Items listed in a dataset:
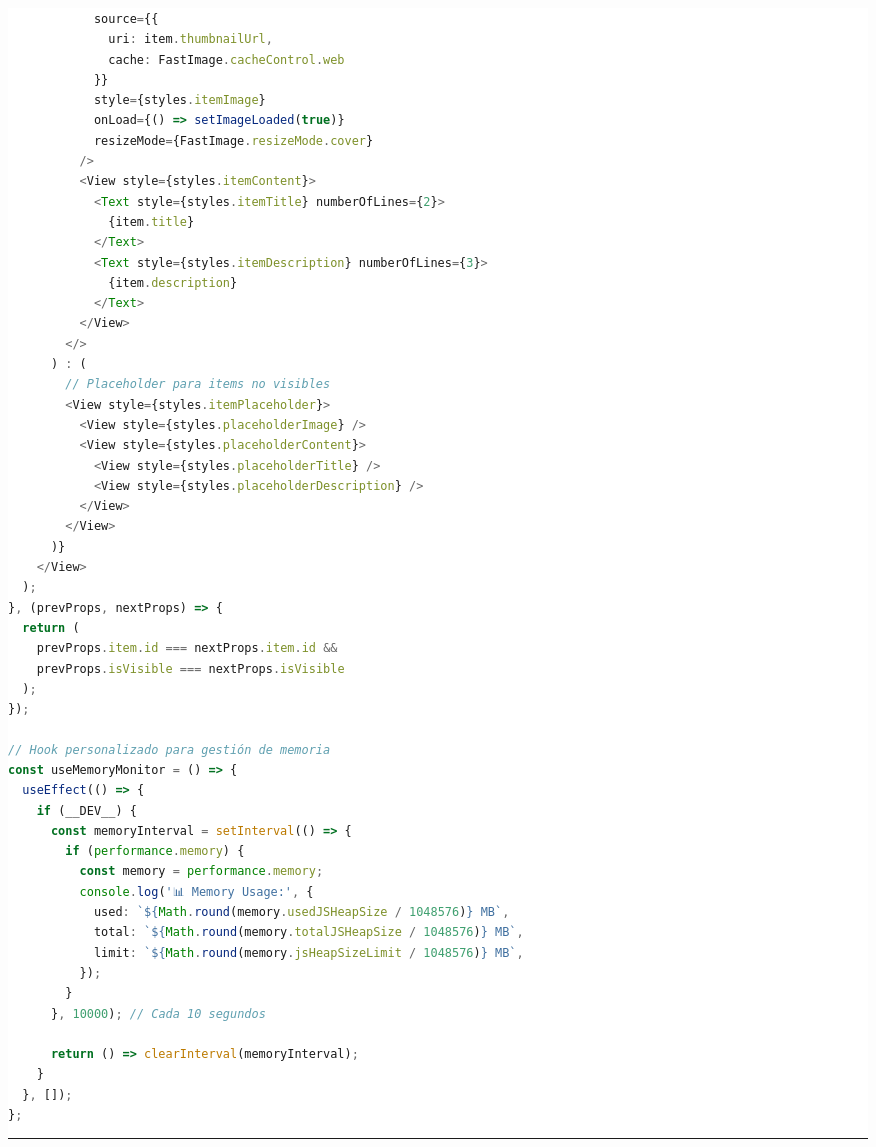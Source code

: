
 ```typescript
            source={{ 
              uri: item.thumbnailUrl,
              cache: FastImage.cacheControl.web
            }}
            style={styles.itemImage}
            onLoad={() => setImageLoaded(true)}
            resizeMode={FastImage.resizeMode.cover}
          />
          <View style={styles.itemContent}>
            <Text style={styles.itemTitle} numberOfLines={2}>
              {item.title}
            </Text>
            <Text style={styles.itemDescription} numberOfLines={3}>
              {item.description}
            </Text>
          </View>
        </>
      ) : (
        // Placeholder para items no visibles
        <View style={styles.itemPlaceholder}>
          <View style={styles.placeholderImage} />
          <View style={styles.placeholderContent}>
            <View style={styles.placeholderTitle} />
            <View style={styles.placeholderDescription} />
          </View>
        </View>
      )}
    </View>
  );
}, (prevProps, nextProps) => {
  return (
    prevProps.item.id === nextProps.item.id &&
    prevProps.isVisible === nextProps.isVisible
  );
});

// Hook personalizado para gestión de memoria
const useMemoryMonitor = () => {
  useEffect(() => {
    if (__DEV__) {
      const memoryInterval = setInterval(() => {
        if (performance.memory) {
          const memory = performance.memory;
          console.log('📊 Memory Usage:', {
            used: `${Math.round(memory.usedJSHeapSize / 1048576)} MB`,
            total: `${Math.round(memory.totalJSHeapSize / 1048576)} MB`,
            limit: `${Math.round(memory.jsHeapSizeLimit / 1048576)} MB`,
          });
        }
      }, 10000); // Cada 10 segundos
    
      return () => clearInterval(memoryInterval);
    }
  }, []);
};
```

---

Instructions to follow:
Among the lines above, find those with the string "View" and copy them.

Exercise output:
          <View style={styles.itemContent}>
          </View>
        <View style={styles.itemPlaceholder}>
          <View style={styles.placeholderImage} />
          <View style={styles.placeholderContent}>
            <View style={styles.placeholderTitle} />
            <View style={styles.placeholderDescription} />
          </View>
        </View>
    </View>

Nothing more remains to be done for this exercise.